Supplied entries START

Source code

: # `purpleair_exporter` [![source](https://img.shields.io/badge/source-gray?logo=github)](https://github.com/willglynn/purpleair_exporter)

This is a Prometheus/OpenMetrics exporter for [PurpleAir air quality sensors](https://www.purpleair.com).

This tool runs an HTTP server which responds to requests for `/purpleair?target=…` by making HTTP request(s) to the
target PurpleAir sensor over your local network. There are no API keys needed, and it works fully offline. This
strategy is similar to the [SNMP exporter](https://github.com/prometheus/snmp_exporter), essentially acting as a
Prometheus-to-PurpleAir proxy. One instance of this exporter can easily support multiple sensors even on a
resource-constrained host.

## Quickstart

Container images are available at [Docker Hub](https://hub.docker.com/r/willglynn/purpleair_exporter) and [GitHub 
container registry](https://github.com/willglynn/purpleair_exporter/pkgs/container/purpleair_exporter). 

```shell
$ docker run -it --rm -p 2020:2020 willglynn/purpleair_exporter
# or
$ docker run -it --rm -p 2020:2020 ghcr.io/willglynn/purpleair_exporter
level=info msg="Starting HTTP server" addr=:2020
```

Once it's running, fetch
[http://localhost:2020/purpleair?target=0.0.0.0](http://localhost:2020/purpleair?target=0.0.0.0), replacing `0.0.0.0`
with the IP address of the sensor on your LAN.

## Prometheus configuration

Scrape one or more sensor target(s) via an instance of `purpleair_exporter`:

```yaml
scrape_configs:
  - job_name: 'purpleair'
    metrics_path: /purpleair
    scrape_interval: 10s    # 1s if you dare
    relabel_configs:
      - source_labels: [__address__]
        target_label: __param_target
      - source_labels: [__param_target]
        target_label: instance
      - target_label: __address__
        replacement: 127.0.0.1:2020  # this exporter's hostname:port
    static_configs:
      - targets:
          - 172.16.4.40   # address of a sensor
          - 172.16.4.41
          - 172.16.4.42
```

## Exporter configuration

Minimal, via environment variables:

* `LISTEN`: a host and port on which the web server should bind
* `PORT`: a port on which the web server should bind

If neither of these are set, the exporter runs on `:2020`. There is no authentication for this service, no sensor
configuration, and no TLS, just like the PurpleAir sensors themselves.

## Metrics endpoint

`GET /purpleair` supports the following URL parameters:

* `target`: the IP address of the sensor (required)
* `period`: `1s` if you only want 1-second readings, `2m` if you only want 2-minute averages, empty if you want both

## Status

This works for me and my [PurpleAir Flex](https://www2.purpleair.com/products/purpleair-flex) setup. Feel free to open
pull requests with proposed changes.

Supplied entries END

Copy all lines of the records that have the string "docker" in them.

_Solution for this exercise_
Container images are available at [Docker Hub](https://hub.docker.com/r/willglynn/purpleair_exporter) and [GitHub 
$ docker run -it --rm -p 2020:2020 willglynn/purpleair_exporter
$ docker run -it --rm -p 2020:2020 ghcr.io/willglynn/purpleair_exporter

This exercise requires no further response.